Les deux associations estiment que la banque a enfreint le règlement général sur la protection des données (RGPD) à la suite de l’utilisation d’un questionnaire adressé à des candidats à des postes internationaux. Ce formulaire comporterait des questions portant notamment sur le genre, l’orientation sexuelle, l’appartenance à la communauté LGBTQ+, à un groupe ethnique ou encore l’engagement politique des candidats.

La plainte, dont l’AFP indique avoir eu connaissance, vise une possible violation des règles encadrant la collecte de données personnelles dans le cadre d’un recrutement.
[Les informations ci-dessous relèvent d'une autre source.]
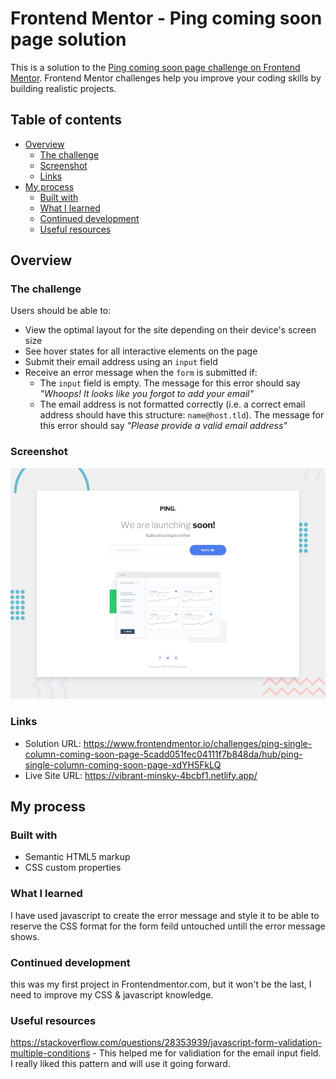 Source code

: # Frontend Mentor - Ping coming soon page solution

This is a solution to the [Ping coming soon page challenge on Frontend Mentor](https://www.frontendmentor.io/challenges/ping-single-column-coming-soon-page-5cadd051fec04111f7b848da). Frontend Mentor challenges help you improve your coding skills by building realistic projects. 

## Table of contents

- [Overview](#overview)
  - [The challenge](#the-challenge)
  - [Screenshot](#screenshot)
  - [Links](#links)
- [My process](#my-process)
  - [Built with](#built-with)
  - [What I learned](#what-i-learned)
  - [Continued development](#continued-development)
  - [Useful resources](#useful-resources)

## Overview

### The challenge

Users should be able to:

- View the optimal layout for the site depending on their device's screen size
- See hover states for all interactive elements on the page
- Submit their email address using an `input` field
- Receive an error message when the `form` is submitted if:
	- The `input` field is empty. The message for this error should say *"Whoops! It looks like you forgot to add your email"*
	- The email address is not formatted correctly (i.e. a correct email address should have this structure: `name@host.tld`). The message for this error should say *"Please provide a valid email address"*

### Screenshot

![](./design/desktop-preview.jpg)




### Links

- Solution URL: https://www.frontendmentor.io/challenges/ping-single-column-coming-soon-page-5cadd051fec04111f7b848da/hub/ping-single-column-coming-soon-page-xdYH5FkLQ
- Live Site URL: https://vibrant-minsky-4bcbf1.netlify.app/

## My process

### Built with

- Semantic HTML5 markup
- CSS custom properties



### What I learned

I have used javascript to create the error message and style it to be able to reserve the CSS format for the form feild untouched untill the error message shows.<br>



### Continued development

this was my first project in Frontendmentor.com, but it won't be the last, I need to improve my CSS & javascript knowledge.

### Useful resources

https://stackoverflow.com/questions/28353939/javascript-form-validation-multiple-conditions - This helped me for validiation for the email input field. I really liked this pattern and will use it going forward.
En matière d’emploi, le RGPD limite en principe la collecte aux seules informations strictement nécessaires à l’évaluation de l’aptitude professionnelle.

« En matière de recrutement, la collecte d’informations doit être strictement nécessaire et présenter un lien direct avec l’emploi proposé », rappelle Me Etienne Deshoulières, avocat au barreau de Paris, cité par l’AFP. « Des questions sur l’orientation sexuelle, l’appartenance à un groupe ethnique ou l’engagement politique apparaissent, par principe, sans lien nécessaire avec l’aptitude professionnelle », ajoute-t-il, évoquant également le risque qu’un refus de répondre puisse être perçu comme défavorable à une candidature.

« En matière de recrutement, la collecte d’informations doit être strictement nécessaire et présenter un lien direct avec l’emploi proposé »

Les associations Stop Homophobie et Mousse demandent des vérifications sur la finalité du traitement, les destinataires des données et leur durée de conservation. Elles soulignent que, lorsqu’un tel questionnaire est intégré à un outil de recrutement, les réponses sont en principe enregistrées et conservées dans des bases de données numériques au moins pour la durée du processus.

Selon l’AFP, les associations sollicitent également des investigations sur la période concernée, le nombre de candidats touchés, les pays et métiers visés, ainsi que sur l’éventuelle responsabilité pénale des auteurs ou de la personne morale à l’origine du questionnaire.

Interrogée par l’AFP, la Société générale indique ne pas souhaiter commenter la plainte, tout en affirmant « respecter la réglementation ». La banque précise que, selon la localisation du poste, certaines informations personnelles peuvent être demandées, et que ces données, présentées comme anonymisées, serviraient exclusivement à mesurer la diversité des candidatures, sans être accessibles aux recruteurs ou aux managers.

L’AFP indique avoir constaté que, pour des postes au Royaume-Uni soumis au droit britannique, le questionnaire proposait de « décrire au mieux l’orientation sexuelle », avec la possibilité de ne pas répondre. Pour des postes au Canada, les candidats pouvaient indiquer s’ils s’identifiaient comme membres de la communauté LGBTQ+. De telles questions ne figuraient pas dans les formulaires examinés pour des postes situés en France.